Edito da Iperborea, “La saggezza del mare” è quasi un diario di bordo interiore tenuto dallo scrittore svedese in un periodo passato a navigare senza soste.


Per chi soffre il mal di mare

Pare che i portolani siano carte per sognatori.
Per chi soffrisse il mal di mare, seguire le tappe del Rustica potrebbe essere un buon modo per levare gli ormeggi. Basta scegliere un porto impostare una velocità di navigazione a nove nodi e abbandonarsi alle pagine.

Per chi non teme le tempeste ma sa fare i conti con la propria esperienza.

Motivazione della sentenza: Il Signor Larsson non vuole che altri decidano cosa deve fare.

Così, all’età di diciott’anni, si manifesta in maniera plateale il rifiuto per gli obblighi e le convenzioni che porterà l’autore lontano dagli schemi di una vita tradizionale. Un biglietto di sola andata per Parigi, un treno e una vendemmia per pagarsi una chambre de bonne. Inizia la ricerca di libertà, il vagabondare per il mondo “senza fissa dimora”, l’affidarsi agli elementi come termometro del proprio benessere. Larsson racconta in prima persona traversate ed ormeggi nel mare del Nord. Sono le riflessioni e le tappe del viaggio interiore ad ammaliare come sirene.

Tra mare, terra, whisky e caffè

Questo romanzo non è solo mare, è anche terra ben salda.

Terra, mare e quella necessità di partire. Ma anche di avere un porto e un altro ancora unite alla malinconia degli incontri fugaci e all’inquietudine sottile e costante propria dell’essere umano. Un romanzo fatto di incontri e di osservazioni: pescatori bloccati in porto da onde troppo alte, giovani fuggiti alla prigionia delle petroliere che si improvvisano navigatori e suonano la chitarra per le strade di Lisbona e colleghi di navigazione. 

Si entra nei pensieri del narratore come se si fosse seduti con lui in pozzetto a discorrere tra una tazza di caffè e un bicchiere di whisky, carezzando la brezza leggera e discontinua.

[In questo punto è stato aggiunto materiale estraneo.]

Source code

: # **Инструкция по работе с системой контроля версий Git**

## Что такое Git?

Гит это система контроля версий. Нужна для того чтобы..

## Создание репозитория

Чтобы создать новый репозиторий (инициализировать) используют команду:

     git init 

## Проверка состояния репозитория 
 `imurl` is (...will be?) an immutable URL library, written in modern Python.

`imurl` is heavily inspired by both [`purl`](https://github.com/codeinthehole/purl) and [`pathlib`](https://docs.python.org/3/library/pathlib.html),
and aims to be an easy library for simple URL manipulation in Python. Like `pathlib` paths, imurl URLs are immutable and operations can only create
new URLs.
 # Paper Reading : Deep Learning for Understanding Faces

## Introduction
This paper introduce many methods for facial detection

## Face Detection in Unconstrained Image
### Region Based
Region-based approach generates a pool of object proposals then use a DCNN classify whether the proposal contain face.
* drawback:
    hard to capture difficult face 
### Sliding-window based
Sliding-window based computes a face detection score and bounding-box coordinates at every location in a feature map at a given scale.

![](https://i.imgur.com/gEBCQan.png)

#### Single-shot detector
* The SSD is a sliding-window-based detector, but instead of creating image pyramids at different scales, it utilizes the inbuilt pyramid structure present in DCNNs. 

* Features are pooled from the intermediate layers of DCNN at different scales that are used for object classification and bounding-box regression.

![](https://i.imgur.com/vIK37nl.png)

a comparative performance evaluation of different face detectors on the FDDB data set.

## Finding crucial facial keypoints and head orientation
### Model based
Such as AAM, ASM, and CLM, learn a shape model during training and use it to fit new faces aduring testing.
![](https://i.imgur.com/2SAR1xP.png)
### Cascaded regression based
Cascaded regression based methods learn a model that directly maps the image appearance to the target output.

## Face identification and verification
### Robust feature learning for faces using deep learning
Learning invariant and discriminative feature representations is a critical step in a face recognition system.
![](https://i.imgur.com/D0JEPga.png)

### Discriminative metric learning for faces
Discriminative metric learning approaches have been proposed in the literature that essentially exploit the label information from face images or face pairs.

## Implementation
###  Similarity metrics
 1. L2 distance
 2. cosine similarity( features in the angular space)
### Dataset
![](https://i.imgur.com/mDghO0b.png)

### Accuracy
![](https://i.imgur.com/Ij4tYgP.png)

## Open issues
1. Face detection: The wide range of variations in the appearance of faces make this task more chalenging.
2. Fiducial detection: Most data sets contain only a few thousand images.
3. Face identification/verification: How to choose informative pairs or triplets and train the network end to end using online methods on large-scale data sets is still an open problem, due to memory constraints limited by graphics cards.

Quando non c’è nessuno che ti aspetta dall’altra parte dell’orizzonte e i piani possono essere cambiati in ragione delle condizioni del mare e dei propri desideri, allora anche una notte in più in un porto rimane la libertà di poter partire quando si decide di farlo.

Fortuna, insperate opportunità e provvidenza: servono tutti questi ingredienti per riuscire a tornare in porto quando l’esperienza non basta, ricordando che in mare si possono dimenticare le proprie ansie e quelle del mondo, ma che questo non aiuta a risolverle.

Nessun romanticismo: il mare non perdona

Nelle notti in cui la stanchezza si fa sfiancante si deve combattere con la propria coscienza per uscirne vivi. Navigare non è cosa per tutti: ci sono acque piene di correnti dove bussola e solcometro non servono; c’è quello che le carte nautiche non segnano come navi container e piattaforme di trivellazione che si materializzano in visioni notturne prive di profondità; traversate più dense di masochismo che di piacere. E quel pericolo che paradossalmente aumenta con la vicinanza della terraferma. Bisogna dunque affrontare il viaggio con profonda umiltà, conoscendo e accettando i propri limiti e godendo di quello che, scampata la morte, si impara di sé stessi.